Some examples of what I’ve seen from fellow Teachers:
- I’ve seen people transition into Active Pigeon from a Seated Forward Fold rather than a Downward Dog.
- I’ve seen it thrown into the beginning of class before/after Sun A’s to better student’s balance (it does engage all the stabilizers of the hip after all)
- I’ve even seen variants of the pose begin to arise: Exalted Active Pigeon, Bound Active Pigeon, Sphinx Pigeon, etc. (some of these to be featured soon)
More and more, day by day, people are becoming more aware. It’s not just in mindset either. It’s because there has been serious growth and progress in a number of people’s practices. Especially those who have been practicing for a while!

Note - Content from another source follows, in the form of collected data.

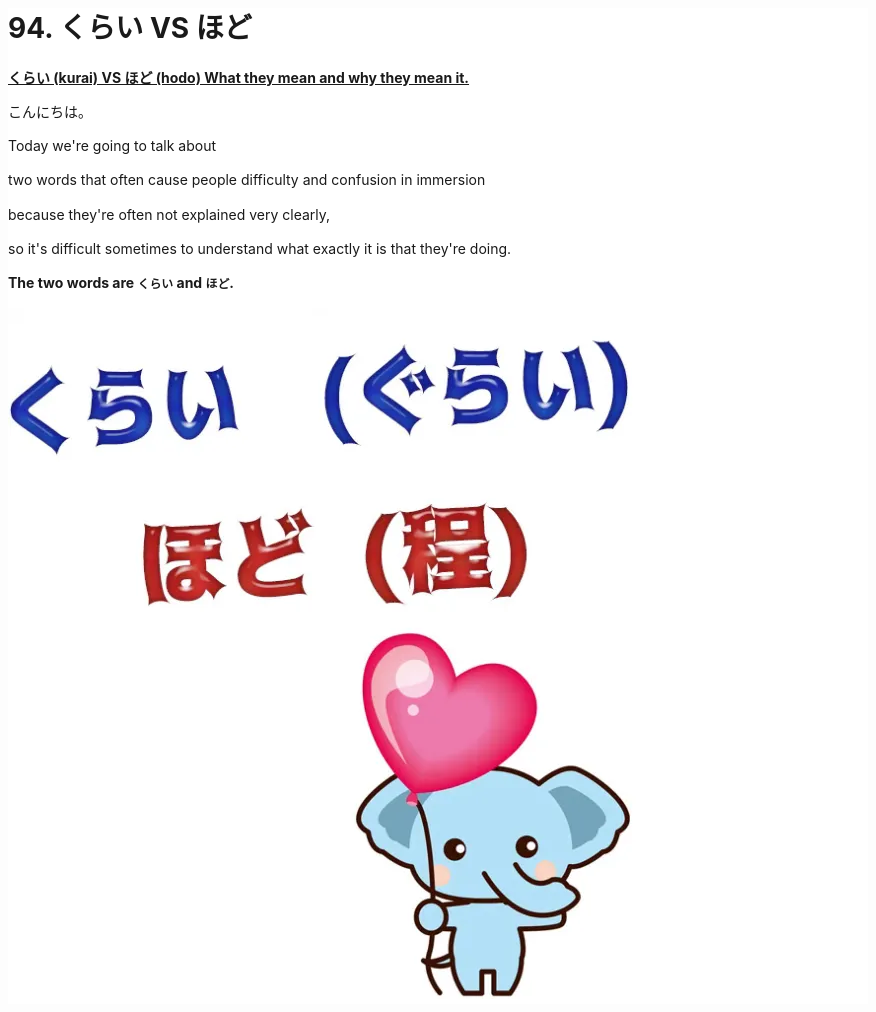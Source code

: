 # **94. くらい VS ほど**

[**くらい (kurai) VS ほど (hodo) What they mean and why they mean it.**](https://www.youtube.com/watch?v=6PEQTcDnbBk&ab_channel=OrganicJapanesewithCureDolly)

こんにちは。

Today we're going to talk about

two words that often cause people difficulty and confusion in immersion

because they're often not explained very clearly,

so it's difficult sometimes to understand what exactly it is that they're doing.

**The two words are <code>くらい</code> and <code>ほど</code>.**

![](media/image1072.webp)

When you rock a deep backbend in class.
I’ll admit, when I first presented the case against Sleeping Butt Pigeon all I really had was a theory. I didn’t have hard science showing muscle readings of the hip destabilization vs activation. I had an understanding of biomechanics and a feeling.
Thankfully, it was the feeling that spoke volumes because when people tried Active Pigeon, especially the first few times they really began to understand their limits.
It taught us right away:
- If our back began to spasm because our back muscles were inhibited
- If our deep hip muscles were weak because of how difficult it was to stay upright and uplifted
The most important thing it taught us:
What it felt like to have stable, actively engaged hip musculature, and the impact it carried for our balance and overall healthy movement of our bodies.
In the past 4 months of Active Pigeon, these are just a few of the observations me and my community have made:
- Reduction/elimination of hip popping, sliding, and grinding
- Reduction/elimination of back pain in both the low back, mid back, and down into the thighs
- Greater balance in standing postures on one or both legs
- Ability to achieve deeper poses. (Especially back bends like King Pigeon)
- Deeper awareness in one’s own body about pain/discomfort in yoga
The most profound, especially in the men, is the ability to achieve deeper poses. I’ve had a lot of dudes tell me that ever since they’ve been practicing Active Pigeon they can get into Wheel Pose or even King Pigeon!
The community as a whole also turned more introspective. Exposing the potential danger of such a common pose opened up a whole Pandora’s box of yoga injuries questions:
- Active vs Passive postures
- Addressing discomfort rather than “push through it”
- Forming personal customization rather than blindly following the instructor
- Discussion focused around opinions of pose variations and intentions
- Changes in Teacher Training Curriculum
- Discussion of intention behind Folding vs Active
- Removal of Assisting/Adjusting Sleeping Pigeon
It’s only been 4 months and the benefits that have emerged are crazy right!?
Who would have thought removing a common fold would have such a deep impact on an entire group of yogis!
Gratitude & Growth:
As you can see, as a community we have truly grown!
Let this be a great example of the cross mingling of the modern science and yoga. Where we can finally blend exercise science, anatomy, biomechanics, and other scientific constructs with the ancient philosophy, postures, and intentions of yoga.
With that, we do what we’ve always done since the dawn of life: grow and adapt. We take in new information, apply it, see if it works over time, and if it does continue to grow from the new place that awareness has brought us.
Thank all of you! To each and every person that this information has reached, I am grateful. From the small amount of observations I’ve presented here, I think we can agree that we have all grown in some way.
You guys seriously are awesome!
May we continue to grow and be beautiful!